- Theatrical release poster (U.S.)
- Directed by: Miranda Harcourt Stuart McKenzie
- Written by: Stuart McKenzie
- Produced by: Emma Slade Richard Fletcher Caroline Hutchison John McKenzie
- Starring: Nicholas Galitzine; Erana James; Timothy Spall; Melanie Lynskey; Lucy Lawless; Kate Harcourt;
- Cinematography: Andrew Stroud
- Edited by: Dan Kircher
- Music by: Andrew Thomas
- Production company: Firefly Films
- Distributed by: Radiant Films International
- Release date: 28 September 2017 (New Zealand);
- Running time: 95 minutes
- Country: New Zealand
- Language: English
- Box office: $112,749

= The Changeover (film) =

The Changeover is a 2017 New Zealand coming-of-age fantasy horror film.
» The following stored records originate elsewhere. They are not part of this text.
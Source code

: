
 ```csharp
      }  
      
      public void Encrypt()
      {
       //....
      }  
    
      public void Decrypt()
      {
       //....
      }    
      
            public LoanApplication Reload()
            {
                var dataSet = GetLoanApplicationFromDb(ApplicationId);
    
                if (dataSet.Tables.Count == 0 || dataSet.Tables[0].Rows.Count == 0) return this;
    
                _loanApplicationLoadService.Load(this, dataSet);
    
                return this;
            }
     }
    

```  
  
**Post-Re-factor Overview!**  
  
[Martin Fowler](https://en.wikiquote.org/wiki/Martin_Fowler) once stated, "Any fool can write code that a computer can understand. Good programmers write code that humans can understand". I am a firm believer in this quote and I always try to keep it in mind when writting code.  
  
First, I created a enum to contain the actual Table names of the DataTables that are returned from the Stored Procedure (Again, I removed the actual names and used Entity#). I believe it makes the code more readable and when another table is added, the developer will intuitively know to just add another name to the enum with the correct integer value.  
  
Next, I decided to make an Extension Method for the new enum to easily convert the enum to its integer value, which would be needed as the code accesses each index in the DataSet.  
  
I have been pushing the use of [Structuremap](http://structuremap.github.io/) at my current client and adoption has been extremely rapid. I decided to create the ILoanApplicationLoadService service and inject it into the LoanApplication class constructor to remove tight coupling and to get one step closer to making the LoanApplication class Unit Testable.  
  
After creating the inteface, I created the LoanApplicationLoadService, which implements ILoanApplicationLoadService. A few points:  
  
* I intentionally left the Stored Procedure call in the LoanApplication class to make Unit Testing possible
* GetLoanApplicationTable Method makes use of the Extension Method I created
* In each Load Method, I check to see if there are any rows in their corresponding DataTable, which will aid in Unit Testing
Directed by Miranda Harcourt and her husband, Stuart McKenzie, it is based on the 1984 young adult novel of the same name by Margaret Mahy. Starring Timothy Spall, Melanie Lynskey, Lucy Lawless, Nicholas Galitzine and Erana James, it was released in New Zealand on 28 September 2017, followed by a limited theatrical run in the United States on 22 February 2019. The film received positive reviews from critics.

==Premise==
Teenaged Laura, a strong-willed schoolgirl with a rare psychic gift, finds herself drawn into a terrifying battle when her younger brother falls under the curse of an ancient, human-devouring demon. With their distraught mother looking on helplessly as her son's life is drained out of him bit by bit, Laura must learn to harness her mystical powers—with the help of enigmatic outsiders Sorenson and Miryam in order to vanquish the malevolent force, save her sibling, and make peace with her true identity.

==Cast==
- Timothy Spall as Carmody Braque/David
- Melanie Lynskey as Kate Chant
- Lucy Lawless as Miryam Carlisle
- Nicholas Galitzine as Sorensen Carlisle
- Erana James as Laura Chant
- Kate Harcourt as Winter Carlisle
- Benji Purchase as Jacko Chant
- Thomasin McKenzie as Rose Keaton

==Production==
The film was shot in Christchurch over a five-week period in the latter half of 2016.

==Release and reception==
The Changeover was released theatrically in New Zealand on 28 September 2017, grossing $112,749 during its run. It was generally well received by critics, with Stuffs Sarah Watt commending its "suitably New Zealand" feel and the filmmakers' decision to shoot in the red zone of Christchurch. Writing for RogerEbert.com, Matt Zoller Seitz called it "a perfect genre film", noting that "every role is perfectly cast", while also praising the writing, direction, and cinematography. In a similarly warm appraisal, the Los Angeles Times described it as "an astute adaptation [of Mahy's novel], balancing magical arcana with everyday adolescent turmoil"; while Slant Magazines Keith Watson felt that, despite some narrative flaws, it was a "lively and engaging excursion into an unusually naturalistic world of magic". The World Socialist Web Site's Tom Peters gave a more critical review, saying the film had more in common with the Twilight series of films than with Mahy's novel.